*** ENTRIES SHOWN Section Begins ***

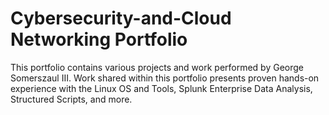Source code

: # Cybersecurity-and-Cloud Networking Portfolio
This portfolio contains various projects and work performed by George Somerszaul III.
Work shared within this portfolio presents proven hands-on experience with the Linux OS and Tools, Splunk Enterprise Data Analysis, Structured Scripts, and more.
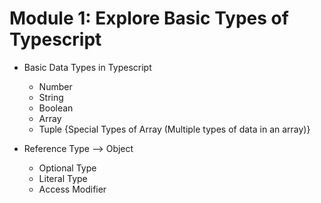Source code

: # Module 1: Explore Basic Types of Typescript

- Basic Data Types in Typescript
    - Number
    - String
    - Boolean
    - Array
    - Tuple {Special Types of Array (Multiple types of data in an array)}

- Reference Type --> Object
    - Optional Type
    - Literal Type
    - Access Modifier
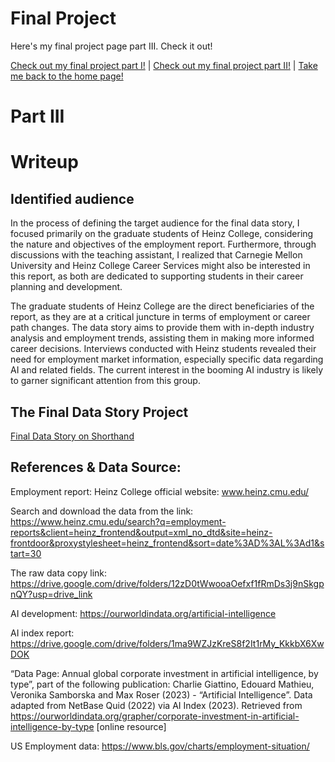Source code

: # Final Project

Here's my final project page part III. Check it out!

[Check out my final project part I!](finalproject1.md) | [Check out my final project part II!](finalproject2.md) | [Take me back to the home page!](README.md)

# Part III
# Writeup
## Identified audience
In the process of defining the target audience for the final data story, I focused primarily on the graduate students of Heinz College, considering the nature and objectives of the employment report. Furthermore, through discussions with the teaching assistant, I realized that Carnegie Mellon University and Heinz College Career Services might also be interested in this report, as both are dedicated to supporting students in their career planning and development. 

The graduate students of Heinz College are the direct beneficiaries of the report, as they are at a critical juncture in terms of employment or career path changes. The data story aims to provide them with in-depth industry analysis and employment trends, assisting them in making more informed career decisions. Interviews conducted with Heinz students revealed their need for employment market information, especially specific data regarding AI and related fields. The current interest in the booming AI industry is likely to garner significant attention from this group.



## The Final Data Story Project
[Final Data Story on Shorthand](https://carnegiemellon.shorthandstories.com/vistas-ventures/index.html)

## References & Data Source:

Employment report: Heinz College official website: www.heinz.cmu.edu/

Search and download the data from the link: https://www.heinz.cmu.edu/search?q=employment-reports&client=heinz_frontend&output=xml_no_dtd&site=heinz-frontdoor&proxystylesheet=heinz_frontend&sort=date%3AD%3AL%3Ad1&start=30

The raw data copy link: https://drive.google.com/drive/folders/12zD0tWwooaOefxf1fRmDs3j9nSkgpnQY?usp=drive_link

AI development: https://ourworldindata.org/artificial-intelligence

AI index report: https://drive.google.com/drive/folders/1ma9WZJzKreS8f2It1rMy_KkkbX6XwDOK

“Data Page: Annual global corporate investment in artificial intelligence, by type”, part of the following publication: Charlie Giattino, Edouard Mathieu, Veronika Samborska and Max Roser (2023) - “Artificial Intelligence”. Data adapted from NetBase Quid (2022) via AI Index (2023). Retrieved from https://ourworldindata.org/grapher/corporate-investment-in-artificial-intelligence-by-type [online resource]

US Employment data: https://www.bls.gov/charts/employment-situation/

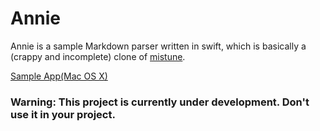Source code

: Annie
=====

Annie is a sample Markdown parser written in swift, which is basically a (crappy and incomplete) clone of [mistune](https://github.com/lepture/mistune).

[Sample App(Mac OS X)](https://github.com/skyline75489/Pad)

### Warning: This project is currently under development. Don't use it in your project.
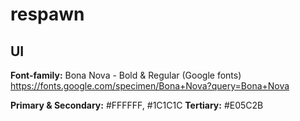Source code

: # respawn

**UI**
-----------

**Font-family:** Bona Nova - Bold & Regular (Google fonts)
https://fonts.google.com/specimen/Bona+Nova?query=Bona+Nova

**Primary & Secondary:** #FFFFFF, #1C1C1C
**Tertiary:** #E05C2B

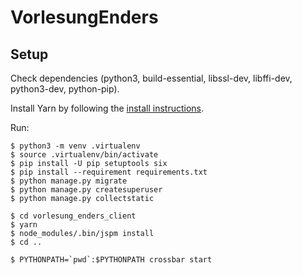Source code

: VorlesungEnders
===============

## Setup

Check dependencies (python3, build-essential, libssl-dev, libffi-dev,
python3-dev, python-pip).

Install Yarn by following the [install
instructions](https://yarnpkg.com/en/docs/install).

Run:

    $ python3 -m venv .virtualenv
    $ source .virtualenv/bin/activate
    $ pip install -U pip setuptools six
    $ pip install --requirement requirements.txt
    $ python manage.py migrate
    $ python manage.py createsuperuser
    $ python manage.py collectstatic

    $ cd vorlesung_enders_client
    $ yarn
    $ node_modules/.bin/jspm install
    $ cd ..

    $ PYTHONPATH=`pwd`:$PYTHONPATH crossbar start
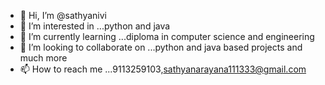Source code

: - 👋 Hi, I’m @sathyanivi
- 👀 I’m interested in ...python and java
- 🌱 I’m currently learning ...diploma in computer science and engineering
- 💞️ I’m looking to collaborate on ...python and java based projects and much more
- 📫 How to reach me ...9113259103,sathyanarayana111333@gmail.com

<!---
sathyanivi/sathyanivi is a ✨ special ✨ repository because its `README.md` (this file) appears on your GitHub profile.
You can click the Preview link to take a look at your changes.
--->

*** ENTRIES SHOWN Section Ends ***

#### [REQUIREMENT]
Return each record exactly as given, excluding any image.

#### [SOLUTION FOR THIS PROBLEM]
Source code

: # Cybersecurity-and-Cloud Networking Portfolio
This portfolio contains various projects and work performed by George Somerszaul III.
Work shared within this portfolio presents proven hands-on experience with the Linux OS and Tools, Splunk Enterprise Data Analysis, Structured Scripts, and more.
Source code

: # Module 1: Explore Basic Types of Typescript

- Basic Data Types in Typescript
    - Number
    - String
    - Boolean
    - Array
    - Tuple {Special Types of Array (Multiple types of data in an array)}

- Reference Type --> Object
    - Optional Type
    - Literal Type
    - Access Modifier
Source code

: # Final Project

Here's my final project page part III. Check it out!

[Check out my final project part I!](finalproject1.md) | [Check out my final project part II!](finalproject2.md) | [Take me back to the home page!](README.md)

# Part III
# Writeup
## Identified audience
In the process of defining the target audience for the final data story, I focused primarily on the graduate students of Heinz College, considering the nature and objectives of the employment report. Furthermore, through discussions with the teaching assistant, I realized that Carnegie Mellon University and Heinz College Career Services might also be interested in this report, as both are dedicated to supporting students in their career planning and development. 

The graduate students of Heinz College are the direct beneficiaries of the report, as they are at a critical juncture in terms of employment or career path changes. The data story aims to provide them with in-depth industry analysis and employment trends, assisting them in making more informed career decisions. Interviews conducted with Heinz students revealed their need for employment market information, especially specific data regarding AI and related fields. The current interest in the booming AI industry is likely to garner significant attention from this group.



## The Final Data Story Project
[Final Data Story on Shorthand](https://carnegiemellon.shorthandstories.com/vistas-ventures/index.html)

## References & Data Source:

Employment report: Heinz College official website: www.heinz.cmu.edu/

Search and download the data from the link: https://www.heinz.cmu.edu/search?q=employment-reports&client=heinz_frontend&output=xml_no_dtd&site=heinz-frontdoor&proxystylesheet=heinz_frontend&sort=date%3AD%3AL%3Ad1&start=30

The raw data copy link: https://drive.google.com/drive/folders/12zD0tWwooaOefxf1fRmDs3j9nSkgpnQY?usp=drive_link

AI development: https://ourworldindata.org/artificial-intelligence

AI index report: https://drive.google.com/drive/folders/1ma9WZJzKreS8f2It1rMy_KkkbX6XwDOK

“Data Page: Annual global corporate investment in artificial intelligence, by type”, part of the following publication: Charlie Giattino, Edouard Mathieu, Veronika Samborska and Max Roser (2023) - “Artificial Intelligence”. Data adapted from NetBase Quid (2022) via AI Index (2023). Retrieved from https://ourworldindata.org/grapher/corporate-investment-in-artificial-intelligence-by-type [online resource]

US Employment data: https://www.bls.gov/charts/employment-situation/

Source code

: Annie
=====

Annie is a sample Markdown parser written in swift, which is basically a (crappy and incomplete) clone of [mistune](https://github.com/lepture/mistune).

[Sample App(Mac OS X)](https://github.com/skyline75489/Pad)

### Warning: This project is currently under development. Don't use it in your project.
Source code

: # respawn

**UI**
-----------

**Font-family:** Bona Nova - Bold & Regular (Google fonts)
https://fonts.google.com/specimen/Bona+Nova?query=Bona+Nova

**Primary & Secondary:** #FFFFFF, #1C1C1C
**Tertiary:** #E05C2B

Source code

: VorlesungEnders
===============

## Setup

Check dependencies (python3, build-essential, libssl-dev, libffi-dev,
python3-dev, python-pip).

Install Yarn by following the [install
instructions](https://yarnpkg.com/en/docs/install).

Run:

    $ python3 -m venv .virtualenv
    $ source .virtualenv/bin/activate
    $ pip install -U pip setuptools six
    $ pip install --requirement requirements.txt
    $ python manage.py migrate
    $ python manage.py createsuperuser
    $ python manage.py collectstatic

    $ cd vorlesung_enders_client
    $ yarn
    $ node_modules/.bin/jspm install
    $ cd ..

    $ PYTHONPATH=`pwd`:$PYTHONPATH crossbar start
Source code

: - 👋 Hi, I’m @sathyanivi
- 👀 I’m interested in ...python and java
- 🌱 I’m currently learning ...diploma in computer science and engineering
- 💞️ I’m looking to collaborate on ...python and java based projects and much more
- 📫 How to reach me ...9113259103,sathyanarayana111333@gmail.com

<!---
sathyanivi/sathyanivi is a ✨ special ✨ repository because its `README.md` (this file) appears on your GitHub profile.
You can click the Preview link to take a look at your changes.
--->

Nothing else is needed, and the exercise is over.